Ubuntu / Linux news and application reviews.

A rootkit is a software system that consists of one or more programs designed to obscure the fact that a system has been compromised. An attacker may use a rootkit to replace vital system executables, which may then be used to hide processes and files the attacker has installed, along with the presence of the rootkit. Typically, rootkits act to obscure their presence on the system through subversion or evasion of standard operating system security scan and surveillance mechanisms such as anti-virus or anti-spyware scan. Often, they are Trojans as well, thus fooling users into believing they are safe to run on their systems.
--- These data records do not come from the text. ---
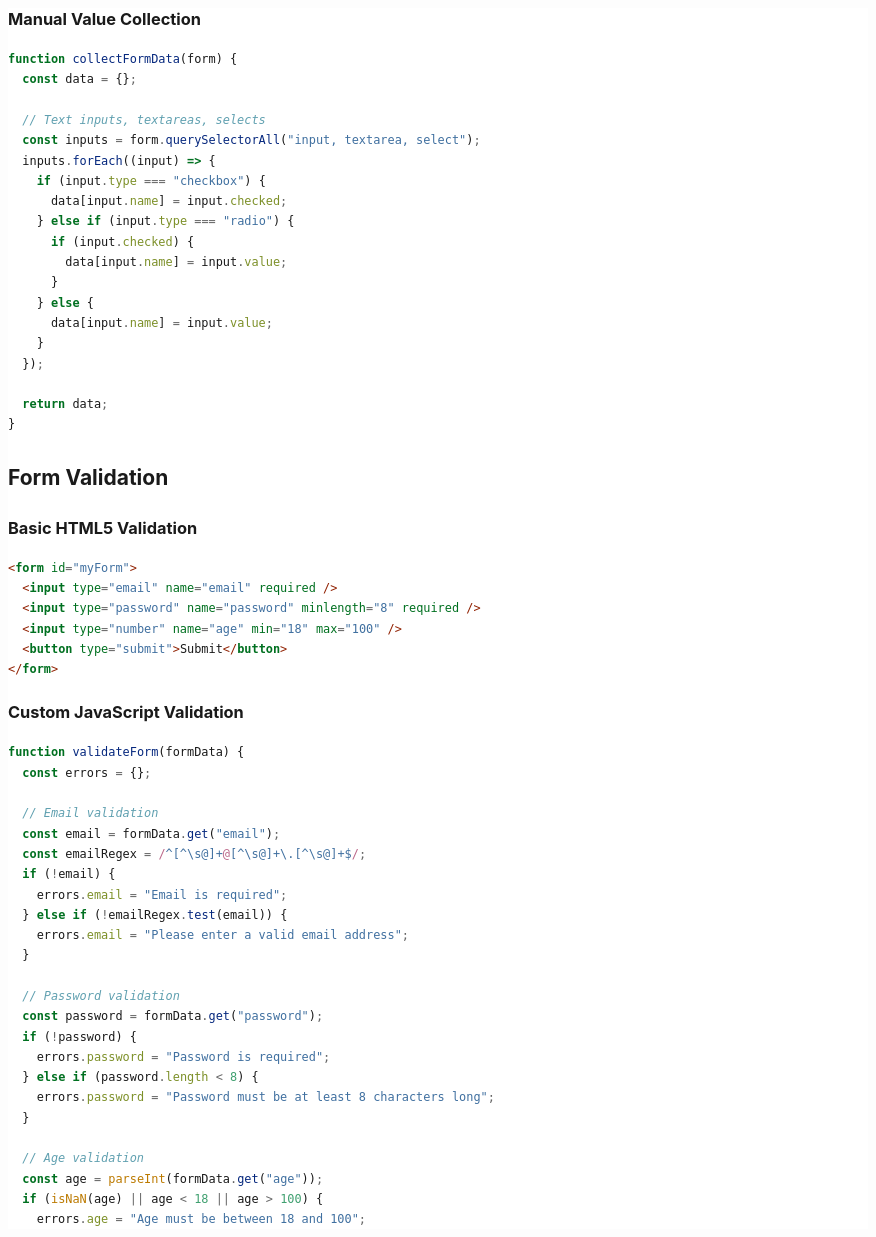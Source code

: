 ### Manual Value Collection

```javascript
function collectFormData(form) {
  const data = {};

  // Text inputs, textareas, selects
  const inputs = form.querySelectorAll("input, textarea, select");
  inputs.forEach((input) => {
    if (input.type === "checkbox") {
      data[input.name] = input.checked;
    } else if (input.type === "radio") {
      if (input.checked) {
        data[input.name] = input.value;
      }
    } else {
      data[input.name] = input.value;
    }
  });

  return data;
}
```

## Form Validation

### Basic HTML5 Validation

```html
<form id="myForm">
  <input type="email" name="email" required />
  <input type="password" name="password" minlength="8" required />
  <input type="number" name="age" min="18" max="100" />
  <button type="submit">Submit</button>
</form>
```

### Custom JavaScript Validation

```javascript
function validateForm(formData) {
  const errors = {};

  // Email validation
  const email = formData.get("email");
  const emailRegex = /^[^\s@]+@[^\s@]+\.[^\s@]+$/;
  if (!email) {
    errors.email = "Email is required";
  } else if (!emailRegex.test(email)) {
    errors.email = "Please enter a valid email address";
  }

  // Password validation
  const password = formData.get("password");
  if (!password) {
    errors.password = "Password is required";
  } else if (password.length < 8) {
    errors.password = "Password must be at least 8 characters long";
  }

  // Age validation
  const age = parseInt(formData.get("age"));
  if (isNaN(age) || age < 18 || age > 100) {
    errors.age = "Age must be between 18 and 100";
```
More about rootkits, on Wikipedia.

To check the system for rootkits, you can use Rootkit Hunter, a tool which scans for rootkits, backdoors and local exploits by running tests like:

- MD5 hash compare
- Look for default files used by rootkits
- Wrong file permissions for binaries
- Look for suspected strings in LKM and KLD modules
- Look for hidden files
- Optional scan within plaintext and binary files

Install Rootkit Hunter


In Ubuntu, simply run this command:
sudo apt-get install rkhunter


If you use another Linux distribution, firstly search for it in your package manager and if it's not present, you can download it from HERE.

Configure Rootkit Hunter


After installing Rootkit Hunter, the first thing you need to do is update it:
sudo rkhunter --update


Before running RKH you will need to fill the file properties database by running the following command (which depends on your Linux distribution):

-For Debian based Linux distributions (Debian, Ubuntu, etc.):
sudo rkhunter --propupd --pkgmgr dpkg


-For Red Hat based Linux distributions - RPM:
rkhunter --propupd --pkgmgr RPM


Checking your system for rootkits


Now you can begin the scan with this command:
sudo rkhunter --check --pkgmgr dpkg

or
rkhunter --check --pkgmgr rpm


To see all the available options, run rkhunter with no flags:
rkhunter


False alarms


There are some known false alarms for which you shouldn't worry if you are warned by RKHunter, such as:

dev/.static/, /dev/.udev & /dev/.udevdb/ – used by udev
/etc/.pwd.lock
/etc/.java/ – it is common for java installations to use this hidden directory
/dev/.initramfs, /dev/.initramfs-tools – created by initramfs-tools generated ramfs filesystems during boot

Also, some false positive results will be displayed by Rootkit Hunter when your packages have been updated so check to see which files you update and compare the results.


And a final note: some rootkits may modify the rkhunter files so that it doesn't detect the malware. The best thing to do would be to use rkhunter from a read-only USB stick!